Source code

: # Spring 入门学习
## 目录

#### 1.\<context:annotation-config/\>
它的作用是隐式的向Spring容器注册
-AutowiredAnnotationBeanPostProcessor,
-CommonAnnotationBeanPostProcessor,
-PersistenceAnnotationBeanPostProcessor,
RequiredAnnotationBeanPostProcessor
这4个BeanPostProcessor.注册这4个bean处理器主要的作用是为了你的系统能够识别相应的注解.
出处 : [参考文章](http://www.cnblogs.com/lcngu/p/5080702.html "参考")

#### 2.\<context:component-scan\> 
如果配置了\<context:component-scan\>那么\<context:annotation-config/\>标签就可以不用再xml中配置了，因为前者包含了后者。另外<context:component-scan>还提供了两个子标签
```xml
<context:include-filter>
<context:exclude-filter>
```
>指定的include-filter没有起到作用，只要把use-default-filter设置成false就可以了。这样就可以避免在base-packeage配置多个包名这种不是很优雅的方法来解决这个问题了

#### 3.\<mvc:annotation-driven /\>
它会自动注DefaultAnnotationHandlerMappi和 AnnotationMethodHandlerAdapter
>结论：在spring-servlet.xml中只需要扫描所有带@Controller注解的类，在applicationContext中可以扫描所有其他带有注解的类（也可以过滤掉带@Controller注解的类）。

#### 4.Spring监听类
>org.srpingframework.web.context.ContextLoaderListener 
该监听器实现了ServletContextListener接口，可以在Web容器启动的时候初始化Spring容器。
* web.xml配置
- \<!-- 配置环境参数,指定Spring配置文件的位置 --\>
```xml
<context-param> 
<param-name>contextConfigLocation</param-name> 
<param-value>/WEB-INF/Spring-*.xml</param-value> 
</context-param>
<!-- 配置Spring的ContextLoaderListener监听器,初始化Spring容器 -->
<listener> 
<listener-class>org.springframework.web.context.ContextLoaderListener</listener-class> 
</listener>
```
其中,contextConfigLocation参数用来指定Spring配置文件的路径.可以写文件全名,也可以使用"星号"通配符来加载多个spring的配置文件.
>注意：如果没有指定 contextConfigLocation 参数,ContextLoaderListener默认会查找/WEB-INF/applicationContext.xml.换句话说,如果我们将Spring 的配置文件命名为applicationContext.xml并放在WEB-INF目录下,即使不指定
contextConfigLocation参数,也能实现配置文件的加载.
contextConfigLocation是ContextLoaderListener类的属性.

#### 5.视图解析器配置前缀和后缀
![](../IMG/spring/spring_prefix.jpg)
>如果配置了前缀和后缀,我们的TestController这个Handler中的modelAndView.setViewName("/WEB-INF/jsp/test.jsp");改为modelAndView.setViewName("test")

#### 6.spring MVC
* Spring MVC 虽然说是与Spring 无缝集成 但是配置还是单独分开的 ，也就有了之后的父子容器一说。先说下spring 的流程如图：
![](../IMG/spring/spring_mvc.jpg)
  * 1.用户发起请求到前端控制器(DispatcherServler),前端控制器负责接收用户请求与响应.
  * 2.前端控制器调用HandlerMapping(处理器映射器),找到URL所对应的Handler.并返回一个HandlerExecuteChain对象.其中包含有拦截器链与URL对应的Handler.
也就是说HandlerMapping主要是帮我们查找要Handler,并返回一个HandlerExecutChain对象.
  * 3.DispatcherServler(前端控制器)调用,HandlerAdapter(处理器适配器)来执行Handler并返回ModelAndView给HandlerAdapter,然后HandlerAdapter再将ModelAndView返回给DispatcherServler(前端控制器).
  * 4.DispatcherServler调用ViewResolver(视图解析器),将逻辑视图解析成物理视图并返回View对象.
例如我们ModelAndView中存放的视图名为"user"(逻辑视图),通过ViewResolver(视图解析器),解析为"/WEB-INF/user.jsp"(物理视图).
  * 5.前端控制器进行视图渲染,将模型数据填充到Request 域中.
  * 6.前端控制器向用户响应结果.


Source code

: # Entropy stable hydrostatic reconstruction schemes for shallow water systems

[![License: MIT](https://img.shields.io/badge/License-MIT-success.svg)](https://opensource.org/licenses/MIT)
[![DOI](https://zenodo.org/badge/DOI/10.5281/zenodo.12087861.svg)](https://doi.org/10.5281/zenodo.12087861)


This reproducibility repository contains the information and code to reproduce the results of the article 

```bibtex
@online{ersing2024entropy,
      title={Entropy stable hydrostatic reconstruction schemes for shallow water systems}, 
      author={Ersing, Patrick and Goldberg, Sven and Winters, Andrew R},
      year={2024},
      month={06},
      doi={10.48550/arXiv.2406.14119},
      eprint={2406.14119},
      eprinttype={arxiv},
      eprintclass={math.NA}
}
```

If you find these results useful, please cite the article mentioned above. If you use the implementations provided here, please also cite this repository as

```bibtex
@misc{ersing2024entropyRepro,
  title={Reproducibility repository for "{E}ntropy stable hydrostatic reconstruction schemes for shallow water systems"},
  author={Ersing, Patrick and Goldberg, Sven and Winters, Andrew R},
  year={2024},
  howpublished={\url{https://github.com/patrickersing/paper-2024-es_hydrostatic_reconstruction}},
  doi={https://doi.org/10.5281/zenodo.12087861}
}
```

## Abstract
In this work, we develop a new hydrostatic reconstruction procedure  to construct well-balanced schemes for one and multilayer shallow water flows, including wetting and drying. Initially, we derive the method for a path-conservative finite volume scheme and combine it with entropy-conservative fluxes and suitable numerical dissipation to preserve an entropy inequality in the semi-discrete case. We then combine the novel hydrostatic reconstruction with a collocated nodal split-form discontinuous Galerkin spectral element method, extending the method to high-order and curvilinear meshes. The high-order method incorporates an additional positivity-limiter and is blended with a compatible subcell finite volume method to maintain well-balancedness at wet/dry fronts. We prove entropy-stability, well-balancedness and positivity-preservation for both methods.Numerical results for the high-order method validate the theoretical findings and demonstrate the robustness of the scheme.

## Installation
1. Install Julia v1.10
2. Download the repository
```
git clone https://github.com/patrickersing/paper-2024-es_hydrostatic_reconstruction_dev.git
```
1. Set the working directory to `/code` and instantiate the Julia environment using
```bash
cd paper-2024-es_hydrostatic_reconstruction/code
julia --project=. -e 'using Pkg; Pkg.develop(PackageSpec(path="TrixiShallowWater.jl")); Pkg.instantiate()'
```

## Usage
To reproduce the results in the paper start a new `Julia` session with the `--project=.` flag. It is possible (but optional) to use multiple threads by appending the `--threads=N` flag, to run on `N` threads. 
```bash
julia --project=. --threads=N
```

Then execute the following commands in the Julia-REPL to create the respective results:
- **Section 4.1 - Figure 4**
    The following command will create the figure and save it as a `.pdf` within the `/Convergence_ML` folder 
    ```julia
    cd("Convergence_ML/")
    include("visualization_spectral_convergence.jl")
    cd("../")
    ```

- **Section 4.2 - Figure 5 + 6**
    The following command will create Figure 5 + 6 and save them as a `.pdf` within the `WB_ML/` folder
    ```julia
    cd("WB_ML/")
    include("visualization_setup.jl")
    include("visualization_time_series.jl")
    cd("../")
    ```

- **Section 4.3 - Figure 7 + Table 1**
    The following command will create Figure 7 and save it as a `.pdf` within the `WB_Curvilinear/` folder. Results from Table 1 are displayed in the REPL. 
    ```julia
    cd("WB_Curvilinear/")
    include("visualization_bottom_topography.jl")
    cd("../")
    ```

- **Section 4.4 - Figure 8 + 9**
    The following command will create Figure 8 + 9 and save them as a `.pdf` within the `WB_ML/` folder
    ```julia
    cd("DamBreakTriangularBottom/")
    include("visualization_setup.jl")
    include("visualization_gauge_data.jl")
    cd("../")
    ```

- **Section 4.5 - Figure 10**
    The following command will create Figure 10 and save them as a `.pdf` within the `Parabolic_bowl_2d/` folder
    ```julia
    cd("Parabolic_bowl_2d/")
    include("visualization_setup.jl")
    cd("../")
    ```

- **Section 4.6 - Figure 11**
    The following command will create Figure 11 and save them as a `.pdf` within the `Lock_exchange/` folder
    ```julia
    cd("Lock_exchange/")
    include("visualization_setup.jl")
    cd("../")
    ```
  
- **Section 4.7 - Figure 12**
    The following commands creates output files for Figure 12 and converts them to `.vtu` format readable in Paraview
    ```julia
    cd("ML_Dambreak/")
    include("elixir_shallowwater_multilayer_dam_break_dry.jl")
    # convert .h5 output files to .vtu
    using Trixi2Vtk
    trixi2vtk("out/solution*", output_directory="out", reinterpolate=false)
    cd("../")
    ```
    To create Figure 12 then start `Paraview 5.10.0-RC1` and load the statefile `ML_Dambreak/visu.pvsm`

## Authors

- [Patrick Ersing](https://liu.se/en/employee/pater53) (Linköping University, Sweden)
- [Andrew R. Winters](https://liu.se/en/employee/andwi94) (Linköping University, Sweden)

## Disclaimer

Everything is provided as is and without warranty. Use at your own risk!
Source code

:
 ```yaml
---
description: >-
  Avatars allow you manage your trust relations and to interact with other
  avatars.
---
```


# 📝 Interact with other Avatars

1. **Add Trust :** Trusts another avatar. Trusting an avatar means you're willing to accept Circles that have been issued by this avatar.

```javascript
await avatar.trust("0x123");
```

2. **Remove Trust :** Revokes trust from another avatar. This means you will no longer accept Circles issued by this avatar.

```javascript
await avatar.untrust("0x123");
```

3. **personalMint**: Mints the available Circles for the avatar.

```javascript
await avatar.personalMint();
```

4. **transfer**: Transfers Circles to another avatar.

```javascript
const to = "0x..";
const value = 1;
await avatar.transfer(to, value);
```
⁂
## Work required
Repeat exactly the lines above, starting with the first line of the records and finishing with the line holding "contextConfigLocation是Contex". Add no other line.

## Task response
Source code

: # Spring 入门学习
## 目录

#### 1.\<context:annotation-config/\>
它的作用是隐式的向Spring容器注册
-AutowiredAnnotationBeanPostProcessor,
-CommonAnnotationBeanPostProcessor,
-PersistenceAnnotationBeanPostProcessor,
RequiredAnnotationBeanPostProcessor
这4个BeanPostProcessor.注册这4个bean处理器主要的作用是为了你的系统能够识别相应的注解.
出处 : [参考文章](http://www.cnblogs.com/lcngu/p/5080702.html "参考")

#### 2.\<context:component-scan\> 
如果配置了\<context:component-scan\>那么\<context:annotation-config/\>标签就可以不用再xml中配置了，因为前者包含了后者。另外<context:component-scan>还提供了两个子标签
```xml
<context:include-filter>
<context:exclude-filter>
```
>指定的include-filter没有起到作用，只要把use-default-filter设置成false就可以了。这样就可以避免在base-packeage配置多个包名这种不是很优雅的方法来解决这个问题了

#### 3.\<mvc:annotation-driven /\>
它会自动注DefaultAnnotationHandlerMappi和 AnnotationMethodHandlerAdapter
>结论：在spring-servlet.xml中只需要扫描所有带@Controller注解的类，在applicationContext中可以扫描所有其他带有注解的类（也可以过滤掉带@Controller注解的类）。

#### 4.Spring监听类
>org.srpingframework.web.context.ContextLoaderListener 
该监听器实现了ServletContextListener接口，可以在Web容器启动的时候初始化Spring容器。
* web.xml配置
- \<!-- 配置环境参数,指定Spring配置文件的位置 --\>
```xml
<context-param> 
<param-name>contextConfigLocation</param-name> 
<param-value>/WEB-INF/Spring-*.xml</param-value> 
</context-param>
<!-- 配置Spring的ContextLoaderListener监听器,初始化Spring容器 -->
<listener> 
<listener-class>org.springframework.web.context.ContextLoaderListener</listener-class> 
</listener>
```
其中,contextConfigLocation参数用来指定Spring配置文件的路径.可以写文件全名,也可以使用"星号"通配符来加载多个spring的配置文件.
>注意：如果没有指定 contextConfigLocation 参数,ContextLoaderListener默认会查找/WEB-INF/applicationContext.xml.换句话说,如果我们将Spring 的配置文件命名为applicationContext.xml并放在WEB-INF目录下,即使不指定
contextConfigLocation参数,也能实现配置文件的加载.
contextConfigLocation是ContextLoaderListener类的属性.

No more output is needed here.